1 files changed, 94 insertions, 40 deletions
diff --git a/net/ipv4/tcp_input.c b/net/ipv4/tcp_input.c
index 757e1f60e00d..407ad07dc598 100644
--- a/net/ipv4/tcp_input.c
+++ b/net/ipv4/tcp_input.c
@@ -172,6 +172,19 @@ static void tcp_measure_rcv_mss(struct sock *sk, const struct sk_buff *skb)
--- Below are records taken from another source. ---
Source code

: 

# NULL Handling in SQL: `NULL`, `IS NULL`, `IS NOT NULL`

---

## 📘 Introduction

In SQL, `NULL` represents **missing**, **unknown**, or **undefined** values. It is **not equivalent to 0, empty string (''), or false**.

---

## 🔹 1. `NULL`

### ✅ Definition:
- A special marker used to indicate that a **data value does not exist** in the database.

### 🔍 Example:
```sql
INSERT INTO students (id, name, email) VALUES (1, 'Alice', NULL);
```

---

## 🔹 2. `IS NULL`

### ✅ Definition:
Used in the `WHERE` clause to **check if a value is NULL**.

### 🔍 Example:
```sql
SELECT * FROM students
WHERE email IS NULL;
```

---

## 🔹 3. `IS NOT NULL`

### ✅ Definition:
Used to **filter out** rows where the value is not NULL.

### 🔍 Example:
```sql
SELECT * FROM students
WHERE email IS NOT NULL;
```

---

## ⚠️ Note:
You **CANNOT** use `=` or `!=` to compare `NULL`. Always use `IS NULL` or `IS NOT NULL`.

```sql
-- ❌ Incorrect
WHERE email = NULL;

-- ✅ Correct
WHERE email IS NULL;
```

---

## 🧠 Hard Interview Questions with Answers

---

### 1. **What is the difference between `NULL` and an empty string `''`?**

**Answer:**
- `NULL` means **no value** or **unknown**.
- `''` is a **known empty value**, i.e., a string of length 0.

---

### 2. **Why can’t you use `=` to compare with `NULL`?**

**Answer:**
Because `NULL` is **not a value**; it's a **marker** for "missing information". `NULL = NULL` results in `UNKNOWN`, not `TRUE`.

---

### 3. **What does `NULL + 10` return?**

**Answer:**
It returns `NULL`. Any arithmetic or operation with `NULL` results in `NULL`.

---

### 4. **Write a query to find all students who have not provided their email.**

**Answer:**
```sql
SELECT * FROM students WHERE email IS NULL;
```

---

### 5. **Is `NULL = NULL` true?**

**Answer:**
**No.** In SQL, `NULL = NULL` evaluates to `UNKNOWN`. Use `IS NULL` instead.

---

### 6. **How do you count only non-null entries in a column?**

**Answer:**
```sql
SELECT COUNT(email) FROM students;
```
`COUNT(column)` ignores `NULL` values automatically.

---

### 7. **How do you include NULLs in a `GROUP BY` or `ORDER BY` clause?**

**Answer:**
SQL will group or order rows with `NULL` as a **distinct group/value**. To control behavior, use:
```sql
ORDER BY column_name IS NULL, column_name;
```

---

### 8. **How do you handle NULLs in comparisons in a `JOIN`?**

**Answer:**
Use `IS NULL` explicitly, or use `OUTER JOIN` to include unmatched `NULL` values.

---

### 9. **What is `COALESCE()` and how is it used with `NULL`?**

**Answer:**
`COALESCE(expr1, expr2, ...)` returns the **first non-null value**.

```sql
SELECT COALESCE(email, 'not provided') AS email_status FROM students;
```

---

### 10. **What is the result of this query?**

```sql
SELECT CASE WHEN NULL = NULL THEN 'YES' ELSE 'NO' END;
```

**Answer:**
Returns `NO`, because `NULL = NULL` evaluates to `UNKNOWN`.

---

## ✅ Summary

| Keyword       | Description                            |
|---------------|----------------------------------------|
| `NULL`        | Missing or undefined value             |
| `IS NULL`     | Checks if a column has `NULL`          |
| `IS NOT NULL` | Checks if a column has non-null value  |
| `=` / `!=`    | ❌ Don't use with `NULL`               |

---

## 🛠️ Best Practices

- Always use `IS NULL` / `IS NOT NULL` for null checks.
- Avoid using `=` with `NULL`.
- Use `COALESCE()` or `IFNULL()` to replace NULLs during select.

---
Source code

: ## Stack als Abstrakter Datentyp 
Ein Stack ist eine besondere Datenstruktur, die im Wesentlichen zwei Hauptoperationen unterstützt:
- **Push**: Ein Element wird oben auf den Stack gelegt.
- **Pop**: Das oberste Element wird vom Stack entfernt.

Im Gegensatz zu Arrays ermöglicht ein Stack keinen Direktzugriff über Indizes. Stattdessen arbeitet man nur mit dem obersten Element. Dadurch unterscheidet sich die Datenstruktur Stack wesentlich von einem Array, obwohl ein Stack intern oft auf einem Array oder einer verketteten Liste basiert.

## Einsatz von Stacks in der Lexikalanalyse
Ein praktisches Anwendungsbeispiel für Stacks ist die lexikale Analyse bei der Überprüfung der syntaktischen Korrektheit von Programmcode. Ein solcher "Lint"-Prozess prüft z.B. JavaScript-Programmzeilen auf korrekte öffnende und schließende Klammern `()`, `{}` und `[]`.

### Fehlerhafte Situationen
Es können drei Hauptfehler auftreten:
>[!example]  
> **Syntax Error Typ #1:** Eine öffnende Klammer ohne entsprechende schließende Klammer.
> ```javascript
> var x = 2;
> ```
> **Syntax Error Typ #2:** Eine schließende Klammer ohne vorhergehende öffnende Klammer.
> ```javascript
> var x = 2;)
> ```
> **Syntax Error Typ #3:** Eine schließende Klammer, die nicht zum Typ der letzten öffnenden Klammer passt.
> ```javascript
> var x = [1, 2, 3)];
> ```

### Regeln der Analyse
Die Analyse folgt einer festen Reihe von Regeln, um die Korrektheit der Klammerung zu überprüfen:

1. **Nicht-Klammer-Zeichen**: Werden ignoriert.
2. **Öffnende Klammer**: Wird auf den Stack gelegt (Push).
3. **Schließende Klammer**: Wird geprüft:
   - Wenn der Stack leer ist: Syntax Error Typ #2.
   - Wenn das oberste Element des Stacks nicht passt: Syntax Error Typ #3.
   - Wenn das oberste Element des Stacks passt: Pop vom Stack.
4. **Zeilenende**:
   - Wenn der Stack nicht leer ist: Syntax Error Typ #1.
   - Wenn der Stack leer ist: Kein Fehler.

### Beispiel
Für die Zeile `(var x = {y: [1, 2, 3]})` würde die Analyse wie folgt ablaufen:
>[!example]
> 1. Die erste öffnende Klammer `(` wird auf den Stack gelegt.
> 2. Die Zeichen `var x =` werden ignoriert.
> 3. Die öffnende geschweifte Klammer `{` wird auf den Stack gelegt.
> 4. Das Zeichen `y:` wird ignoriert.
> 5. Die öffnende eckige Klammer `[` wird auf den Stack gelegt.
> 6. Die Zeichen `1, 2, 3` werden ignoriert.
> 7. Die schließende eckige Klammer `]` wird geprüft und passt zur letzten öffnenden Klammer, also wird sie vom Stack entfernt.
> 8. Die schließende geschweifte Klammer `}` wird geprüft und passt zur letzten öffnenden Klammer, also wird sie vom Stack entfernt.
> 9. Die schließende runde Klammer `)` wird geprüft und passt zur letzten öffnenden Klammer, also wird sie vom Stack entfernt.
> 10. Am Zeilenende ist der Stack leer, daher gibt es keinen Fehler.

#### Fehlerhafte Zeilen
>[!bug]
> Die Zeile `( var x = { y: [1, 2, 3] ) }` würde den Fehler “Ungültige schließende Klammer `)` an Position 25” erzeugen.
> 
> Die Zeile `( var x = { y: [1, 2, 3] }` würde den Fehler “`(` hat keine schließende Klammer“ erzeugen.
 		if (unlikely(len > icsk->icsk_ack.rcv_mss +
 				   MAX_TCP_OPTION_SPACE))
 			tcp_gro_dev_warn(sk, skb, len);
+		/* If the skb has a len of exactly 1*MSS and has the PSH bit
+		 * set then it is likely the end of an application write. So
+		 * more data may not be arriving soon, and yet the data sender
+		 * may be waiting for an ACK if cwnd-bound or using TX zero
+		 * copy. So we set ICSK_ACK_PUSHED here so that
+		 * tcp_cleanup_rbuf() will send an ACK immediately if the app
+		 * reads all of the data and is not ping-pong. If len > MSS
+		 * then this logic does not matter (and does not hurt) because
+		 * tcp_cleanup_rbuf() will always ACK immediately if the app
+		 * reads data and there is more than an MSS of unACKed data.
+		 */
+		if (TCP_SKB_CB(skb)->tcp_flags & TCPHDR_PSH)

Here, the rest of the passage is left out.